Impact of spreadsheets and manual processes on enterprise risk

Financial services firms are stuck in a tangled web of data and legacy systems. This model will not sustain today’s business environment, which is largely defined by new regulations and the changes firms need to make to comply. The industry is also challenged with low trading volumes, shortened settlement cycles, and traders looking to new markets for revenue. Within this environment, firms are under pressure to cut operational costs, increase profitability, and better manage risk; however, effectively managing data often becomes a limiting factor in accomplishing these goals. Using spreadsheets as short term solutions to business problems continues to hamper long term performance.

Financial services firms need to be smart in their deployment of technology. Legacy systems and processes must be traded in for innovative business intelligence (BI) tools that allow firms to automate processes and implement effective data strategies.

Manual processes lead to operational risk
Manual forms of data entry and manipulation pose inherent risk to any crucial enterprise function. Used at the core of almost all business processes –reporting, analysis, risk, and as the basis of decision making–the financial services are heavily spreadsheet dependent.
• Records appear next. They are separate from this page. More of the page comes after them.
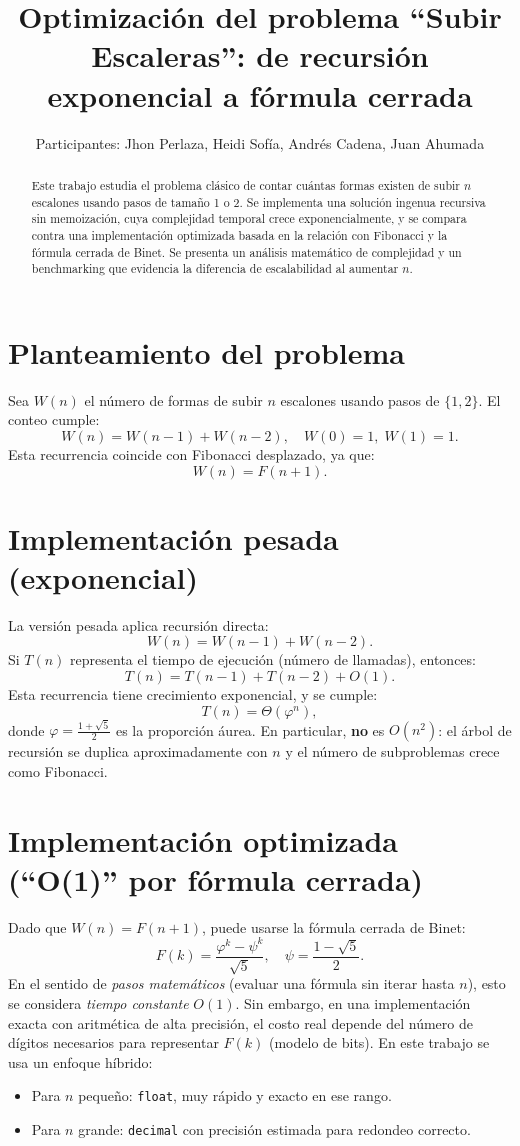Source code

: \documentclass[twocolumn]{article}
\title{Optimización del problema ``Subir Escaleras'': de recursión exponencial a fórmula cerrada}
\author{Participantes: Jhon Perlaza, Heidi Sofía, Andrés Cadena, Juan Ahumada}
\date{}
\begin{document}
\maketitle

\begin{abstract}
Este trabajo estudia el problema clásico de contar cuántas formas existen de subir $n$ escalones usando pasos de tamaño 1 o 2. Se implementa una solución ingenua recursiva sin memoización, cuya complejidad temporal crece exponencialmente, y se compara contra una implementación optimizada basada en la relación con Fibonacci y la fórmula cerrada de Binet. Se presenta un análisis matemático de complejidad y un benchmarking que evidencia la diferencia de escalabilidad al aumentar $n$.
\end{abstract}

\section{Planteamiento del problema}
Sea $W(n)$ el número de formas de subir $n$ escalones usando pasos de $\{1,2\}$. El conteo cumple:
\[
W(n) = W(n-1) + W(n-2), \quad W(0)=1,\; W(1)=1.
\]
Esta recurrencia coincide con Fibonacci desplazado, ya que:
\[
W(n) = F(n+1).
\]

\section{Implementación pesada (exponencial)}
La versión pesada aplica recursión directa:
\[
W(n)=W(n-1)+W(n-2).
\]
Si $T(n)$ representa el tiempo de ejecución (número de llamadas), entonces:
\[
T(n)=T(n-1)+T(n-2)+O(1).
\]
Esta recurrencia tiene crecimiento exponencial, y se cumple:
\[
T(n)=\Theta(\varphi^n),
\]
donde $\varphi=\frac{1+\sqrt{5}}{2}$ es la proporción áurea. En particular, \textbf{no} es $O(n^2)$: el árbol de recursión se duplica aproximadamente con $n$ y el número de subproblemas crece como Fibonacci.

\section{Implementación optimizada (``O(1)'' por fórmula cerrada)}
Dado que $W(n)=F(n+1)$, puede usarse la fórmula cerrada de Binet:
\[
F(k)=\frac{\varphi^k-\psi^k}{\sqrt{5}},
\quad
\psi=\frac{1-\sqrt{5}}{2}.
\]
En el sentido de \emph{pasos matemáticos} (evaluar una fórmula sin iterar hasta $n$), esto se considera \emph{tiempo constante} $O(1)$. Sin embargo, en una implementación exacta con aritmética de alta precisión, el costo real depende del número de dígitos necesarios para representar $F(k)$ (modelo de bits). En este trabajo se usa un enfoque híbrido:
\begin{itemize}
\item Para $n$ pequeño: \texttt{float}, muy rápido y exacto en ese rango.
\item Para $n$ grande: \texttt{decimal} con precisión estimada para redondeo correcto.
\end{itemize}
\end{document}
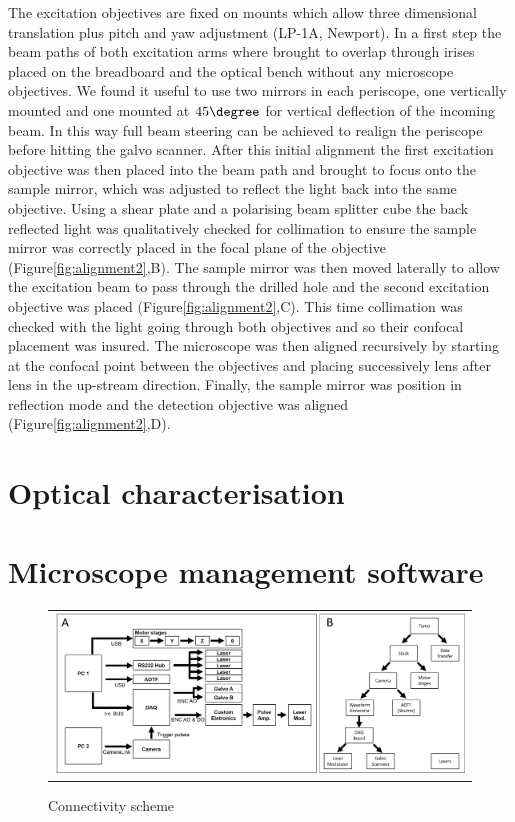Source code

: \documentclass[12pt]{spieman}  %
\begin{document}
The excitation objectives are fixed on mounts which allow three dimensional translation plus pitch and yaw adjustment (LP-1A, Newport). In a first step the beam paths of both excitation arms where brought to overlap through irises placed on the breadboard and the optical bench without any microscope objectives. We found it useful to use two mirrors in each periscope, one vertically mounted and one mounted at $45\degree$ for vertical deflection of the incoming beam. In this way full beam steering can be achieved to realign the periscope before hitting the galvo scanner. After this initial alignment the first excitation objective was then placed into the beam path and brought to focus onto the sample mirror, which was adjusted to reflect the light back into the same objective. Using a shear plate and a polarising beam splitter cube the back reflected light was qualitatively checked for collimation to ensure the sample mirror was correctly placed in the focal plane of the objective (Figure\ref{fig:alignment2},B). The sample mirror was then moved laterally to allow the excitation beam to pass through the drilled hole and the second excitation objective was placed (Figure\ref{fig:alignment2},C). This time collimation was checked with the light going through both objectives and so their confocal placement was insured. The microscope was then aligned recursively by starting at the confocal point between the objectives and placing successively lens after lens in the up-stream direction. Finally, the sample mirror was position in reflection mode and the detection objective was aligned (Figure\ref{fig:alignment2},D). 

\section{Optical characterisation}
	
\section{Microscope management software}

	\begin{figure}
   \begin{center}
   \begin{tabular}{c}
   \includegraphics[width=\textwidth]{connectivity.eps}
   \end{tabular}
   \end{center}
   \caption{\label{fig:connectivity} Connectivity scheme} 
   \end{figure}
\end{document}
Due to the abundance of manual processes involved in creating, maintaining and updating them, spreadsheets are highly susceptible to operational risk and spreadsheet based calculations can result in massive errors with devastating consequences.
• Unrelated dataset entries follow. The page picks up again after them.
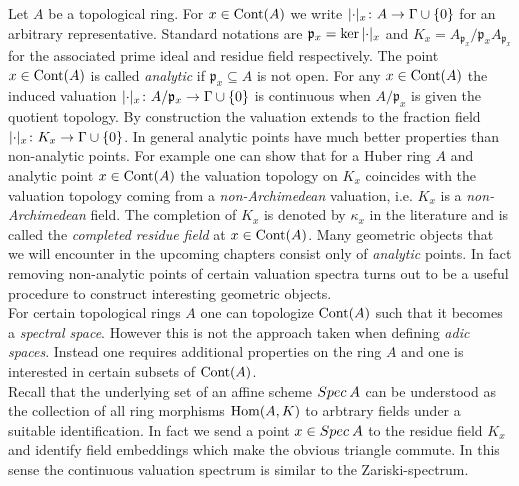 Let $A$ be a topological ring. For $x\in{\mathrm{Cont}(A)}$ we write $\lvert\cdot\rvert_{x}\colon A\to\Gamma\cup\{0\}$ for an arbitrary representative. 
Standard notations are $\mathfrak{p}_x=\ker{\lvert\cdot\rvert_{x}}$ and $K_x=A_{\mathfrak{p}_x}/{\mathfrak{p}_x}A_{\mathfrak{p}_x}$ for the associated prime ideal and residue field respectively.
The point $x\in{\mathrm{Cont}(A)}$ is called \emph{analytic} if $\mathfrak{p}_x\subseteq A$ is not open. 
For any $x\in{\mathrm{Cont}(A)}$ the induced valuation 
$\lvert\cdot\rvert_{x}\colon A/\mathfrak{p}_x\to\Gamma\cup\{0\}$ is continuous when $A/\mathfrak{p}_x$ is given the quotient topology. 
By construction the valuation extends to the fraction field
$\lvert\cdot\rvert_{x}\colon K_x\to\Gamma\cup\{0\}$. In general analytic points have much better properties than non-analytic points. For example one can show that
for a Huber ring $A$ and analytic point $x\in{\mathrm{Cont}(A)}$ the valuation topology on $K_x$ coincides with the valuation topology coming from a \emph{non-Archimedean} valuation, i.e. $K_x$ is a \emph{non-Archimedean}
field. %
The completion of $K_x$ is denoted by $\kappa_x$ in the literature and is called the \emph{completed residue field} 
at $x\in{\mathrm{Cont}(A)}$.
Many geometric objects that we will encounter in the upcoming chapters consist only of \emph{analytic} points. In fact removing non-analytic points of certain valuation spectra turns out to be a useful procedure to construct interesting geometric objects.\\

For certain topological rings $A$ one can topologize ${\mathrm{Cont}(A)}$ such that it becomes a \emph{spectral space}.  %
However this is not the approach taken when defining \emph{adic spaces}. Instead one requires additional properties on the ring $A$ and one is interested in certain subsets of ${\mathrm{Cont}(A)}$.\\

Recall that the underlying set of an affine scheme ${Spec{\:A}}$ can be understood as the collection of all ring morphisms ${\rm{Hom}}(A,K)$ to arbtrary fields under a suitable identification. In fact we send a point $x\in{Spec{\:A}}$ to 
the residue field $K_x$ and identify field embeddings which make the obvious triangle commute.
 In this sense the continuous valuation spectrum is similar to the Zariski-spectrum.



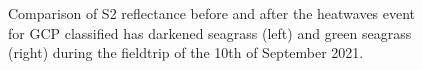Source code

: \documentclass[
  number]{elsarticle}
\begin{document}
\label{cell-fig-S2_comparison}
\begin{figure}[H]


\caption{\label{fig-S2_comparison}Comparison of S2 reflectance before
and after the heatwaves event for GCP classified has darkened seagrass
(left) and green seagrass (right) during the fieldtrip of the 10th of
September 2021.}

\end{figure}%


\renewcommand\refname{Bibliography}
  
\end{document}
Spreadsheets are adjusted regularly to reflect market fluctuations, price adjustments and foreign exchange currencies or to take into account new strategic positions. They must also be manipulated in order to drill down on information for deeper analysis or in response to specific requests, such as price derivations.

Spreadsheet changes, especially those with multiple formulas, are prone to many undetected errors that will have an overarching effect on the data. When data is entered manually, the link to the original data source is broken. With these types of changes, certain properties of the data will be lost, and unless specifically noted, they become hard to trace back to the original source. When additional calculations are added or records are deleted, quality control becomes further jeopardized.

Common spreadsheet changes and errors:

  • Cell or name references changed to a static value. In this case cells are set as constants when they should be computed or derived
  • When the parameters of a built-in function are changed to static values, ‘what if’ scenarios will be affected if a computed value is not used or referenced
  • Failing to include certain spreadsheet cells in calculations will over or understate totals
  • Risk comes from simple name changes to spreadsheets, especially when there are multiple users and all the users are not notified of the change
  • Mechanical errors – The integrity of a spreadsheet and its data will be lost if improper sorting is applied or if formulas are overwritten
  • Misinterpreting the situation to be modeled
  • Logic errors – Choosing the wrong formula or creating the wrong function

As spreadsheet complexity increases, so do the potential for error and enterprise risk.

Spreadsheets are real culprits for enterprise risk
Spreadsheets are real culprits for enterprise risk and can create major financial losses for banks, as in the case of the London Whale. In 2012 a leading American bank lost approximately 2 billion dollars and faced over 900 million dollars in penalties due to errors in a new trade strategy designed to hedge the firm’s overall risk exposure. The chairman of the company blamed the trading strategy to be “flawed, complex, poorly reviewed, poorly executed and poorly monitored”, however internal investigations into the cause also revealed the role of faulty spreadsheets.

The abundance of manual processes contained in the bank’s spreadsheets left the bank exposed to operational risk and error. Specifically affected were those spreadsheets containing VAR computations, these computations were performed using a manual process that involved copying and pasting large amounts of data analytics into the spreadsheets. Spreadsheet based calculations were conducted with frequent formula and code changes and additional changes were made to a spreadsheet that inadvertently produced material calculation errors.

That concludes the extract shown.